Aim of the exercise> The answer must be an exact copy of the lines from the one with "#### 提供用户与计算机硬件系统之间的接口" through the final line of the records below, with no pictures.

-=-=-=-=-

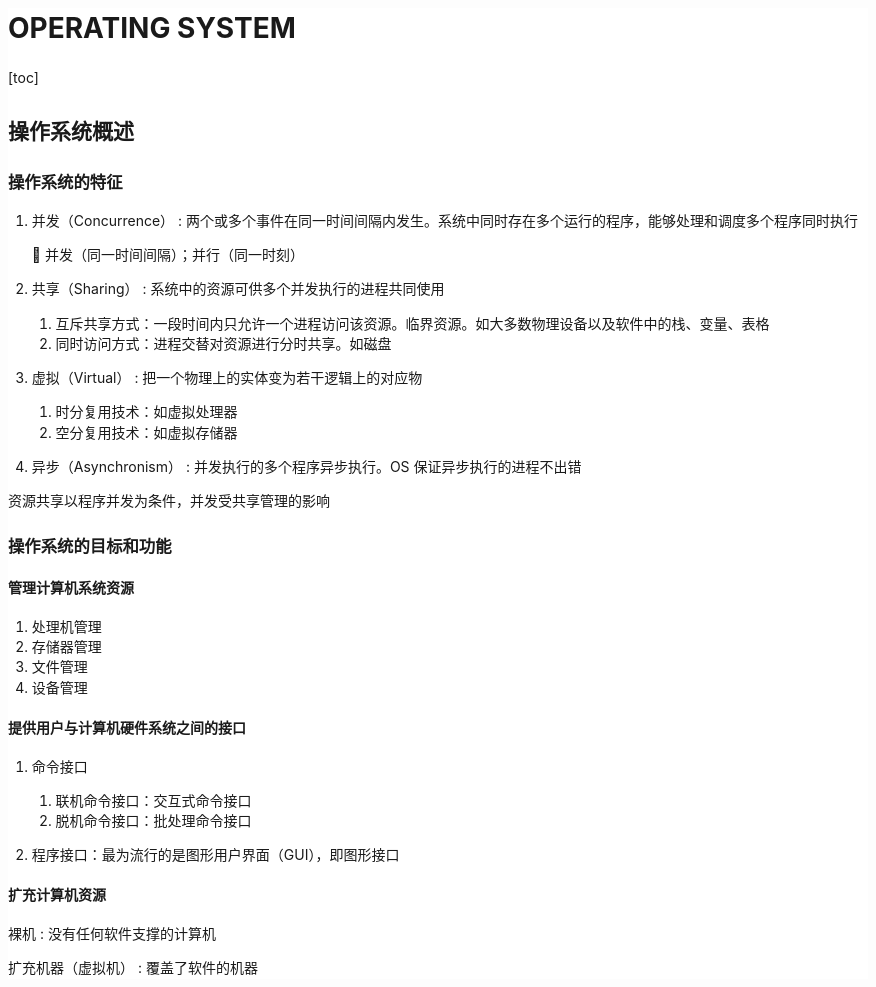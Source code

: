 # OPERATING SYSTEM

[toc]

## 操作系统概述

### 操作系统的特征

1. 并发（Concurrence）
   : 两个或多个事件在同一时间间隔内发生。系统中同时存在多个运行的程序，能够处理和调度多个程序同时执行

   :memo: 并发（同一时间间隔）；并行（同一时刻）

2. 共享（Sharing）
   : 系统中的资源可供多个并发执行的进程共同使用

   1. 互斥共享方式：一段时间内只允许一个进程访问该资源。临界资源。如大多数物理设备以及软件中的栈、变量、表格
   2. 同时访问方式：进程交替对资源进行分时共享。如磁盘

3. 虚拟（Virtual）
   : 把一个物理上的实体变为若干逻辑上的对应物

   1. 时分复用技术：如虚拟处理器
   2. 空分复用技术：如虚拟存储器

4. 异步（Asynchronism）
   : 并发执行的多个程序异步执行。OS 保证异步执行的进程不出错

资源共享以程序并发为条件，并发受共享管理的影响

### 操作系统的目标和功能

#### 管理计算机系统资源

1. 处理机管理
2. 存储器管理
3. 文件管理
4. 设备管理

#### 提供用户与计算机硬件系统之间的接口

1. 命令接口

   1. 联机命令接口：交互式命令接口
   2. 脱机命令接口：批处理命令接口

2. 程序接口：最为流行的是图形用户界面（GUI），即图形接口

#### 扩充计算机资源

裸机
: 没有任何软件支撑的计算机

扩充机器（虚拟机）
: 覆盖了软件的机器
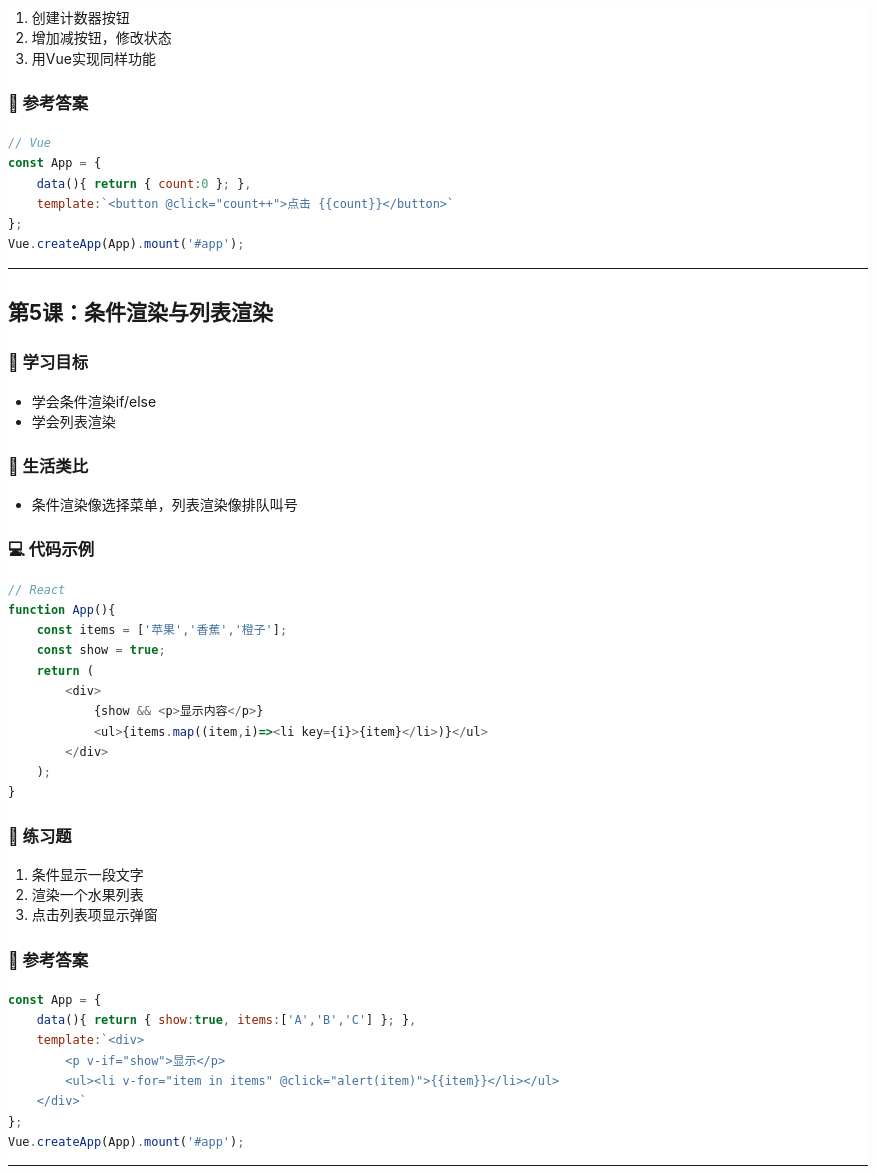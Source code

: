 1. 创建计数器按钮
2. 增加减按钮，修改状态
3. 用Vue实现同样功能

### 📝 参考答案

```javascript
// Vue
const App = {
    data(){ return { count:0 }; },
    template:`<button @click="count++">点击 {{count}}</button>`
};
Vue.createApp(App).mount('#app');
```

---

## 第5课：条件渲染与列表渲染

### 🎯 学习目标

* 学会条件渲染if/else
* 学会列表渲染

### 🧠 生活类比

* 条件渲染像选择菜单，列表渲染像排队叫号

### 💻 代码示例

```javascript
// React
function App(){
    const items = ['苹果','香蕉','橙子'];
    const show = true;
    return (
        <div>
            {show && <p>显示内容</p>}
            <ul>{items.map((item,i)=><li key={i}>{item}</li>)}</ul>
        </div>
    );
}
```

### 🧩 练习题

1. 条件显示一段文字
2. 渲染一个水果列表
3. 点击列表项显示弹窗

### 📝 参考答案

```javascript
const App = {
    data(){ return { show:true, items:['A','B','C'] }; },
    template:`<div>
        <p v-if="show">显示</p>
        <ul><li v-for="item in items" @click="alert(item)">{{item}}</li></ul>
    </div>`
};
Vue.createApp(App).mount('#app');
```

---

-=-=-=-=-

Output>
#### 提供用户与计算机硬件系统之间的接口

1. 命令接口

   1. 联机命令接口：交互式命令接口
   2. 脱机命令接口：批处理命令接口

2. 程序接口：最为流行的是图形用户界面（GUI），即图形接口

#### 扩充计算机资源

裸机
: 没有任何软件支撑的计算机

扩充机器（虚拟机）
: 覆盖了软件的机器
Source code

: 1. 创建计数器按钮
2. 增加减按钮，修改状态
3. 用Vue实现同样功能

### 📝 参考答案

```javascript
// Vue
const App = {
    data(){ return { count:0 }; },
    template:`<button @click="count++">点击 {{count}}</button>`
};
Vue.createApp(App).mount('#app');
```

---

## 第5课：条件渲染与列表渲染

### 🎯 学习目标

* 学会条件渲染if/else
* 学会列表渲染

### 🧠 生活类比

* 条件渲染像选择菜单，列表渲染像排队叫号

### 💻 代码示例

```javascript
// React
function App(){
    const items = ['苹果','香蕉','橙子'];
    const show = true;
    return (
        <div>
            {show && <p>显示内容</p>}
            <ul>{items.map((item,i)=><li key={i}>{item}</li>)}</ul>
        </div>
    );
}
```

### 🧩 练习题

1. 条件显示一段文字
2. 渲染一个水果列表
3. 点击列表项显示弹窗

### 📝 参考答案

```javascript
const App = {
    data(){ return { show:true, items:['A','B','C'] }; },
    template:`<div>
        <p v-if="show">显示</p>
        <ul><li v-for="item in items" @click="alert(item)">{{item}}</li></ul>
    </div>`
};
Vue.createApp(App).mount('#app');
```

---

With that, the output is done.